Check each line below for the word "projeto", then please report how many lines have it and nothing more.

==============================

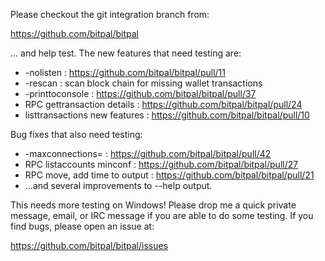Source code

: Please checkout the git integration branch from:

https://github.com/bitpal/bitpal

... and help test.  The new features that need testing are:

* -nolisten : https://github.com/bitpal/bitpal/pull/11
* -rescan : scan block chain for missing wallet transactions
* -printtoconsole : https://github.com/bitpal/bitpal/pull/37
* RPC gettransaction details : https://github.com/bitpal/bitpal/pull/24
* listtransactions new features : https://github.com/bitpal/bitpal/pull/10

Bug fixes that also need testing:

* -maxconnections= : https://github.com/bitpal/bitpal/pull/42
* RPC listaccounts minconf : https://github.com/bitpal/bitpal/pull/27
* RPC move, add time to output : https://github.com/bitpal/bitpal/pull/21
* ...and several improvements to --help output.

This needs more testing on Windows!  Please drop me a quick private message, email, or IRC message if you are able to do some testing.  If you find bugs, please open an issue at:

https://github.com/bitpal/bitpal/issues

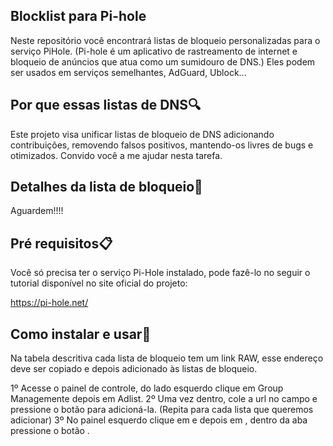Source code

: <b><h2>Blocklist para Pi-hole</h2></b>

Neste repositório você encontrará listas de bloqueio personalizadas para o serviço PiHole. (Pi-hole é um aplicativo de rastreamento de internet e bloqueio de anúncios que atua como um sumidouro de DNS.) Eles podem ser usados em serviços semelhantes, AdGuard, Ublock...

<b><h2>Por que essas listas de DNS🔍</b></h2>
Este projeto visa unificar listas de bloqueio de DNS adicionando contribuições, removendo falsos positivos, mantendo-os livres de bugs e otimizados. Convido você a me ajudar nesta tarefa.

<b><h2>Detalhes da lista de bloqueio📖</b></h2>

Aguardem!!!!

<b><h2>Pré requisitos📋</b></h2>
Você só precisa ter o serviço Pi-Hole instalado, pode fazê-lo no seguir o tutorial disponível no site oficial do projeto:

https://pi-hole.net/

<b><h2>Como instalar e usar🔧</b></h2>
Na tabela descritiva cada lista de bloqueio tem um link RAW, esse endereço deve ser copiado e depois adicionado às listas de bloqueio.

1º Acesse o painel de controle, do lado esquerdo clique em Group Managemente depois em Adlist. 
2º Uma vez dentro, cole a url no campo e pressione o botão para adicioná-la. (Repita para cada lista que queremos adicionar)
3º No painel esquerdo clique em e depois em , dentro da aba pressione o botão .


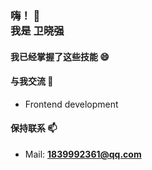 <h3>
  嗨！ 👋<br>
  我是 卫晓强
</h3>

<!--
- 🔭 I’m currently working on ...
- 🌱 I’m currently learning ...
- 👯 I’m looking to collaborate on ...
- 🤔 I’m looking for help with ...
- 💬 Ask me about ...
- 📫 How to reach me: ...
- 😄 Pronouns: ...
- ⚡ Fun fact: ...


#### About 🌏
- 
- 我是来自天津电子信息职业技术学院的大二学生 **[Tianjing Electric Information College](https://www.tjdz.edu.cn/cs/tjdz/index.html)**.

#### Work 🔭
- 目前在大二下学期
-->
#### 我已经掌握了这些技能 😄
<!--
- **HTML CSS JavaScript**
- **Node.js PHP**
- **Vue Bootstrap ElementUi jQuery**-->

#### 与我交流 💬
- Frontend development

#### 保持联系 📫
- Mail: **1839992361@qq.com**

==============================

Solution to the problem → 2